(Items listed in a dataset)
▼

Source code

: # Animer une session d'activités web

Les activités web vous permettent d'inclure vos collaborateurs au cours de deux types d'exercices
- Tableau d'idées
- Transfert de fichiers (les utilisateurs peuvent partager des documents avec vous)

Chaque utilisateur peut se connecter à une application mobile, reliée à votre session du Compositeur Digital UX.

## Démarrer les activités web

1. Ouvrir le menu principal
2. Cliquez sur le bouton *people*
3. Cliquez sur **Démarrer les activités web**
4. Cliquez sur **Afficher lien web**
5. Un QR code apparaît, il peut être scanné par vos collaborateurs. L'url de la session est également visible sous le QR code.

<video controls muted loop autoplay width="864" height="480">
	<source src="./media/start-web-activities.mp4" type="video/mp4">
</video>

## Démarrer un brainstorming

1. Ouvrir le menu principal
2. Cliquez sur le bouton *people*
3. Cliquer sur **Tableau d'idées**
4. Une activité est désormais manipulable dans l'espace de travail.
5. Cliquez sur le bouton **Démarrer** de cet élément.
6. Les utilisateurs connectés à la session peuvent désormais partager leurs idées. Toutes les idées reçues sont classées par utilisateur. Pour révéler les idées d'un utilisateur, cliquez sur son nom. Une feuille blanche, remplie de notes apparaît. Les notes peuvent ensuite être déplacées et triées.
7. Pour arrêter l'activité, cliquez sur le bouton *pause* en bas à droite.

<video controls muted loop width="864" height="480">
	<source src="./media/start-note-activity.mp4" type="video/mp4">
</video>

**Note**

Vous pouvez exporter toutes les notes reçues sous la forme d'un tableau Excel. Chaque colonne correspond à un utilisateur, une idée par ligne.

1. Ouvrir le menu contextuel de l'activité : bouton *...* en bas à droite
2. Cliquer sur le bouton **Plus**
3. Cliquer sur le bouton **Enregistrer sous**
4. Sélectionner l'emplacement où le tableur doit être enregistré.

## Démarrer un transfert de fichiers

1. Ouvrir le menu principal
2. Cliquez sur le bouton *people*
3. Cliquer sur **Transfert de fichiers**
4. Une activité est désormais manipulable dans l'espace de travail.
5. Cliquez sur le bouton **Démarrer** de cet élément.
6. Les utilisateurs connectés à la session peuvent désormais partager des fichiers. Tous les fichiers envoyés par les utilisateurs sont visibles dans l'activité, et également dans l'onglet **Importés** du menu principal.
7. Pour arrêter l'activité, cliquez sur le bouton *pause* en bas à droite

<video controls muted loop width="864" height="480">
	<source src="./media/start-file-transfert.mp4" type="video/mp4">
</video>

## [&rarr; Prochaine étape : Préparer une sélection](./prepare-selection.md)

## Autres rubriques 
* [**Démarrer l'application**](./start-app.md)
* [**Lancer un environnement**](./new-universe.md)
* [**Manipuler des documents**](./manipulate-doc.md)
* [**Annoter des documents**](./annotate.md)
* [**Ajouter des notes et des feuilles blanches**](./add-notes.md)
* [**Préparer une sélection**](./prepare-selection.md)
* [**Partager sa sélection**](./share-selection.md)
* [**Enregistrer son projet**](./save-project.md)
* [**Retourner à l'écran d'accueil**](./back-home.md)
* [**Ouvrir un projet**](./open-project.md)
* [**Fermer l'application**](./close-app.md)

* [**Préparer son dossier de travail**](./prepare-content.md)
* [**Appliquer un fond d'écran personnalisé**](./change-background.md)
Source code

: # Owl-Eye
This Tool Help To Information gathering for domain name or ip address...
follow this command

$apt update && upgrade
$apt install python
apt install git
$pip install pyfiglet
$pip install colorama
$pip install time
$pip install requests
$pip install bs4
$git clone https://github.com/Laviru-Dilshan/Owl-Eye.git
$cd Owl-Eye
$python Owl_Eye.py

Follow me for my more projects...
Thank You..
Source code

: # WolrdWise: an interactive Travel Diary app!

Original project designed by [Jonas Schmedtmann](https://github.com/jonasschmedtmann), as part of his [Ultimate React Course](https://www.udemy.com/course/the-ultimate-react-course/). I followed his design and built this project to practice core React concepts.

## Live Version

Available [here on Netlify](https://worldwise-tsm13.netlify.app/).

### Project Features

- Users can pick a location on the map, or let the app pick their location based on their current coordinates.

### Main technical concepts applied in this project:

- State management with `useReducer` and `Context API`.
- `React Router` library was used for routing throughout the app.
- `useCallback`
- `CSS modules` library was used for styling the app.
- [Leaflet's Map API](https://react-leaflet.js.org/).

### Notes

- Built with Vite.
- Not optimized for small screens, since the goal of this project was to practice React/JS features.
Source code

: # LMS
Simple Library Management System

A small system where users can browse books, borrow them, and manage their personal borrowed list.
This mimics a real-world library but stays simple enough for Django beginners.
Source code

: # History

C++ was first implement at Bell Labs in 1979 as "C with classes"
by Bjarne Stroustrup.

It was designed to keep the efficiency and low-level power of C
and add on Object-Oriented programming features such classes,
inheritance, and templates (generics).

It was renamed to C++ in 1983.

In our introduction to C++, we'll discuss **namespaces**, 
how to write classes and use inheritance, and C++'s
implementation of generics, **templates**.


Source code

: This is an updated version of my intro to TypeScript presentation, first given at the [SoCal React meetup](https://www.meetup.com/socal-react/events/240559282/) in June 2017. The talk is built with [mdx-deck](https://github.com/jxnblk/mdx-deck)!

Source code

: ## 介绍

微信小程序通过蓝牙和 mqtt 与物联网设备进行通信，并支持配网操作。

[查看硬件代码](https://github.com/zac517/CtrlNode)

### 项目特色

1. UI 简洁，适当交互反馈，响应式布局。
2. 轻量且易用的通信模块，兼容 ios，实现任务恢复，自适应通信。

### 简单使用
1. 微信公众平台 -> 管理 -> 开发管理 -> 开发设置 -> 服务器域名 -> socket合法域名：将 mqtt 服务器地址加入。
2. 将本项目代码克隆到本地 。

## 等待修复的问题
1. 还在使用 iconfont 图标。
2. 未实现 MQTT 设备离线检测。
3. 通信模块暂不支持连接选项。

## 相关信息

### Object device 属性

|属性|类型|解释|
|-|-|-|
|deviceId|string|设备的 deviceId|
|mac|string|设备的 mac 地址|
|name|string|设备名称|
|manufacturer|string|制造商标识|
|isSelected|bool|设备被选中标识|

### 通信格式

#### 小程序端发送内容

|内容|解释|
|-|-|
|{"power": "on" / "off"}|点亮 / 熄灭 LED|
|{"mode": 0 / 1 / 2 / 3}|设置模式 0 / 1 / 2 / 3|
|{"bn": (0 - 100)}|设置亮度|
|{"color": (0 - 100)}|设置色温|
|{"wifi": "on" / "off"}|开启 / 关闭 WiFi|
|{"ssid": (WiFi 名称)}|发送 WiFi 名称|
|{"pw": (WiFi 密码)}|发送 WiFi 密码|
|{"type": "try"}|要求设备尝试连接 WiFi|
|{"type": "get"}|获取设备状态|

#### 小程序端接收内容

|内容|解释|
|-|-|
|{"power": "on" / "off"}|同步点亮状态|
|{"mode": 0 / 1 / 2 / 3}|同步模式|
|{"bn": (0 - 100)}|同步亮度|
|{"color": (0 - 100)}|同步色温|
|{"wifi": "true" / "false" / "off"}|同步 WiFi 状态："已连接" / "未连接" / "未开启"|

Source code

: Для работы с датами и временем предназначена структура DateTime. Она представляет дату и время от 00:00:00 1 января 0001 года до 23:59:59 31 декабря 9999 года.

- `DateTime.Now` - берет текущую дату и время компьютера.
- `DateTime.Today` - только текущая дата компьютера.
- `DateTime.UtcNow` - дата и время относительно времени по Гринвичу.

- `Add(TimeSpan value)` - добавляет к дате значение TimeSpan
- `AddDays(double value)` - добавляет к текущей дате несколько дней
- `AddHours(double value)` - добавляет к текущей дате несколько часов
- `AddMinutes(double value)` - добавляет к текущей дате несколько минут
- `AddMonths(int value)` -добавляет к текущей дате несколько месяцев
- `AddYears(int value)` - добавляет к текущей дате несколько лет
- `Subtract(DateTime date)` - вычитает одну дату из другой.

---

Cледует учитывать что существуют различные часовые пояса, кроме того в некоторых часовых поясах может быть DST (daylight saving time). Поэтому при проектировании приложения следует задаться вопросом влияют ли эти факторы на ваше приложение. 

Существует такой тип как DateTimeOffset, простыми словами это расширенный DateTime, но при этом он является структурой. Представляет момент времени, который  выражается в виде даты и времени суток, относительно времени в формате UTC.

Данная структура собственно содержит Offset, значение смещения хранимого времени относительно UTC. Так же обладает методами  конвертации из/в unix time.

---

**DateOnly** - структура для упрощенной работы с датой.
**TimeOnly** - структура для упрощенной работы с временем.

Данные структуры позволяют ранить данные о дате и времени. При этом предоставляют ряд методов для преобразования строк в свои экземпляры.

▲
▼

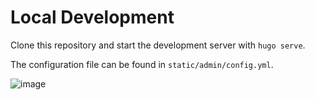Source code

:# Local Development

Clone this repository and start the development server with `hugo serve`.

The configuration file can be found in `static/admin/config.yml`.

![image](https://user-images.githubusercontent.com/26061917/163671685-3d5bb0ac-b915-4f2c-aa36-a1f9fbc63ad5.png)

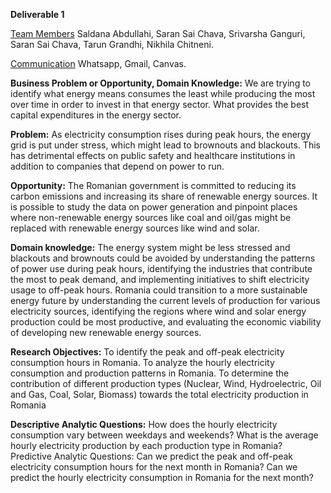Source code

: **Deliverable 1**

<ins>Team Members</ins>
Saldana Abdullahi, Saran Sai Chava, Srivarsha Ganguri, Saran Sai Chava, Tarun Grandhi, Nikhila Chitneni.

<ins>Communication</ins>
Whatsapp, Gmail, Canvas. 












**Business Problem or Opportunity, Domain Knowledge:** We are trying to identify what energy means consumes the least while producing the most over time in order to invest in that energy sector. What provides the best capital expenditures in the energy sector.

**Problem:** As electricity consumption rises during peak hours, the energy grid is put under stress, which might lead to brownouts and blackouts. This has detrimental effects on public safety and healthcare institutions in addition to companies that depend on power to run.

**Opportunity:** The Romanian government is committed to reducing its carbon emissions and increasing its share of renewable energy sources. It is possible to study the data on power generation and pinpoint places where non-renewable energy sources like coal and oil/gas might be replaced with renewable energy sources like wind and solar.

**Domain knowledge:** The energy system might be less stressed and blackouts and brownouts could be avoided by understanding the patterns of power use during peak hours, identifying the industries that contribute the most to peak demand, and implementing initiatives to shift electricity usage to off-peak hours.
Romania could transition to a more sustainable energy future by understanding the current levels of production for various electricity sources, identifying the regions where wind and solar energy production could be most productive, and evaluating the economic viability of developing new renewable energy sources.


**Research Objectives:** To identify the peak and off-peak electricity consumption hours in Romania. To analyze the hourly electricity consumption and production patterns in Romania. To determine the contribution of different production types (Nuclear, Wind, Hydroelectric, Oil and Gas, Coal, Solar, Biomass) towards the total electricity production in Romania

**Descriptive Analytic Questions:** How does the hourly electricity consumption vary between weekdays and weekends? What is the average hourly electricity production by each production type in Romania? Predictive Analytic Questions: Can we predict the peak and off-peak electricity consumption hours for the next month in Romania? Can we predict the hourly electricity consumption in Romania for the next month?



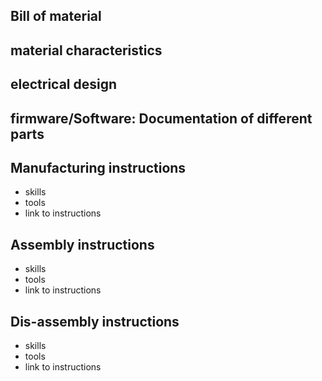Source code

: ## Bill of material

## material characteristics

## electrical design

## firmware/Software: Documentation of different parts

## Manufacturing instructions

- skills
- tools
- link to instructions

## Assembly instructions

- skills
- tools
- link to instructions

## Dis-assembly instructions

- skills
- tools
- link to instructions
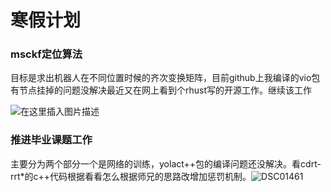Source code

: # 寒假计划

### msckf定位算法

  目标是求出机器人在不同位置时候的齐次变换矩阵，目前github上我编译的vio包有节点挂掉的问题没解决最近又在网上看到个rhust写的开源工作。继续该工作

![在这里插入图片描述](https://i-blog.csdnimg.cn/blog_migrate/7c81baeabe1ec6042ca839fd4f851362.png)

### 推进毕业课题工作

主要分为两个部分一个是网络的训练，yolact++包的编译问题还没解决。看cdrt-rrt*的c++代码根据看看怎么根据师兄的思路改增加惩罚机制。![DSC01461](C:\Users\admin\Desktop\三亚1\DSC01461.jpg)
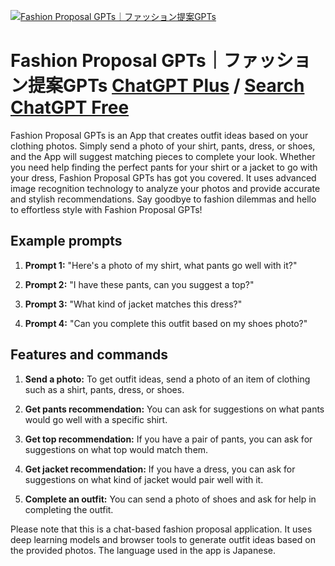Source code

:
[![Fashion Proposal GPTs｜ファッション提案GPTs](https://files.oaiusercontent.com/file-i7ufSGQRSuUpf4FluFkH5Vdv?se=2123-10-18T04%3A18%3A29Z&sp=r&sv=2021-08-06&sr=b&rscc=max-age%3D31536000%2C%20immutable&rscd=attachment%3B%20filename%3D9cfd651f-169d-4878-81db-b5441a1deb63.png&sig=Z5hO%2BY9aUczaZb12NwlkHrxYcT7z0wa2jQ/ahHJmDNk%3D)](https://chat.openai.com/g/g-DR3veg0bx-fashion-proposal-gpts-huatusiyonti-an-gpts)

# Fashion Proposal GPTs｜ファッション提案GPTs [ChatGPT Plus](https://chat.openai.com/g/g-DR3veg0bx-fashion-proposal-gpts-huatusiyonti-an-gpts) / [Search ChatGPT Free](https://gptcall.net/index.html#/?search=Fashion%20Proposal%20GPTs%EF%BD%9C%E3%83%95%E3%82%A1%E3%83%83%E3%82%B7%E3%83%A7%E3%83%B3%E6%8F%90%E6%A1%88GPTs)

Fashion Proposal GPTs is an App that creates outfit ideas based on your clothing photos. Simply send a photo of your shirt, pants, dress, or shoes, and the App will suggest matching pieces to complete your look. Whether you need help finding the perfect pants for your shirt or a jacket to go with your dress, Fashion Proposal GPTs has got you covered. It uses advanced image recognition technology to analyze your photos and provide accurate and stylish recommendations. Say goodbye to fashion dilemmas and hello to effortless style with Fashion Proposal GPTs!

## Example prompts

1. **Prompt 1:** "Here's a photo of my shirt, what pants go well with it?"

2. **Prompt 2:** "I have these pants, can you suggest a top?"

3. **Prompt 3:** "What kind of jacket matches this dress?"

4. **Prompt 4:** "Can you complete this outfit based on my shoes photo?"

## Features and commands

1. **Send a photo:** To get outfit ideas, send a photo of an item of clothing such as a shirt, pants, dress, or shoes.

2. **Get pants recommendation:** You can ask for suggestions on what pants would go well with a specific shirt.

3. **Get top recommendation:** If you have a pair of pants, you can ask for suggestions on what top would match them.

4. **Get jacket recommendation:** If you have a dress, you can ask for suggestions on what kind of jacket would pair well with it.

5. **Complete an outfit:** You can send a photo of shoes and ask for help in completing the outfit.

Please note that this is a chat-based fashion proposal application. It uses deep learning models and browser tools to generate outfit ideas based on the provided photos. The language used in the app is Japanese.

▲
▼

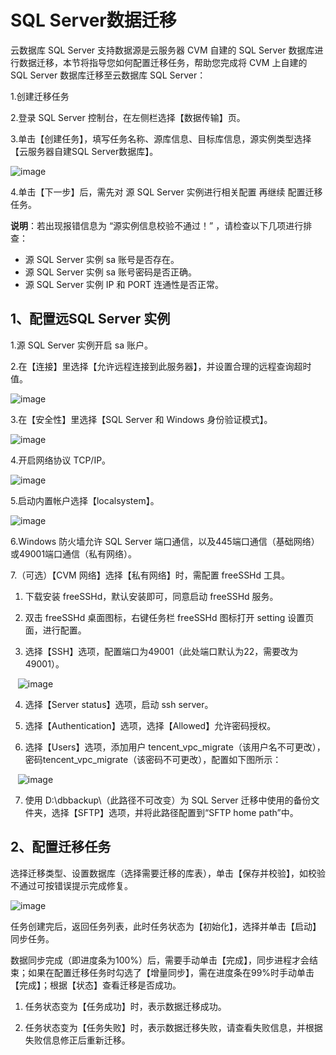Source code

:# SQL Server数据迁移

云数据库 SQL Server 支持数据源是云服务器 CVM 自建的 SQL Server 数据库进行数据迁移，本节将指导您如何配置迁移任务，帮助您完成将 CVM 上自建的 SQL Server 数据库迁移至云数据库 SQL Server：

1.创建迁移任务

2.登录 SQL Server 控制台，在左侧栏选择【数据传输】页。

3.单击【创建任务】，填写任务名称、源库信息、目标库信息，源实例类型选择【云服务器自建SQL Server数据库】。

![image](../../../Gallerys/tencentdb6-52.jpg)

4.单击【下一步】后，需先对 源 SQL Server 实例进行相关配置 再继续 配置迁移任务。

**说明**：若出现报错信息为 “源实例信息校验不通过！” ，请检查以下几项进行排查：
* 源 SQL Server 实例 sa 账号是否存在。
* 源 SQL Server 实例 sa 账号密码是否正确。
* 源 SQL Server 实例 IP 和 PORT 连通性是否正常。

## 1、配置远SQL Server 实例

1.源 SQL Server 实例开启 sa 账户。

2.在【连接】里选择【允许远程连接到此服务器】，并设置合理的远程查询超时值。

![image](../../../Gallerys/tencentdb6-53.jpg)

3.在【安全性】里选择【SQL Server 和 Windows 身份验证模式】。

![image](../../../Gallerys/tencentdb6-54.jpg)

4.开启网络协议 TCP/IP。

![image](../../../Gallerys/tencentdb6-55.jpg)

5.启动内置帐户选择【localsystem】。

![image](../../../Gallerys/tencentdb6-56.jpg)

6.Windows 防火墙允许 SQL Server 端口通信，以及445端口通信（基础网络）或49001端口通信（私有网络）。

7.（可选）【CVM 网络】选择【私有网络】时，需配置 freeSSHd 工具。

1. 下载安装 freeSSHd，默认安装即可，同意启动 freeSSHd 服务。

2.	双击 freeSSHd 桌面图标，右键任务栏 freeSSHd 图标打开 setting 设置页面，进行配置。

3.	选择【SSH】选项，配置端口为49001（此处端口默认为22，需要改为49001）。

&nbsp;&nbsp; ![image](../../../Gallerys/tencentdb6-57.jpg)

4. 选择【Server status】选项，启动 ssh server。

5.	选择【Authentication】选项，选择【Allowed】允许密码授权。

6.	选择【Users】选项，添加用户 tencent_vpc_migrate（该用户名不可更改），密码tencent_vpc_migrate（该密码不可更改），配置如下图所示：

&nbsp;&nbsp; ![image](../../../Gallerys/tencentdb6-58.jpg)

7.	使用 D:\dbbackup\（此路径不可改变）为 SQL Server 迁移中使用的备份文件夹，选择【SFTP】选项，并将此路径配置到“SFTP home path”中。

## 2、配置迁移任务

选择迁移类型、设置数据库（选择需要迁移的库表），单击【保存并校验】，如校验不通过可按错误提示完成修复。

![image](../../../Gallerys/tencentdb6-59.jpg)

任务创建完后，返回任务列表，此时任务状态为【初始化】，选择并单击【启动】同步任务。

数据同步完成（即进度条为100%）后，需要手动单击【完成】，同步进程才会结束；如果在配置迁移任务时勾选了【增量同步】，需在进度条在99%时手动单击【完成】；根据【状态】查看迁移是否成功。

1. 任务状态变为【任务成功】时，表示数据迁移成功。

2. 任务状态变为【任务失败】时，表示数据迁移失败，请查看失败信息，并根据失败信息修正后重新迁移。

▲

Copy out, word for word, the part of the entries above that begins at the line with "## Features and commands" and ends at the line with "5. **Complete an", including both.

## Features and commands

1. **Send a photo:** To get outfit ideas, send a photo of an item of clothing such as a shirt, pants, dress, or shoes.

2. **Get pants recommendation:** You can ask for suggestions on what pants would go well with a specific shirt.

3. **Get top recommendation:** If you have a pair of pants, you can ask for suggestions on what top would match them.

4. **Get jacket recommendation:** If you have a dress, you can ask for suggestions on what kind of jacket would pair well with it.

5. **Complete an outfit:** You can send a photo of shoes and ask for help in completing the outfit.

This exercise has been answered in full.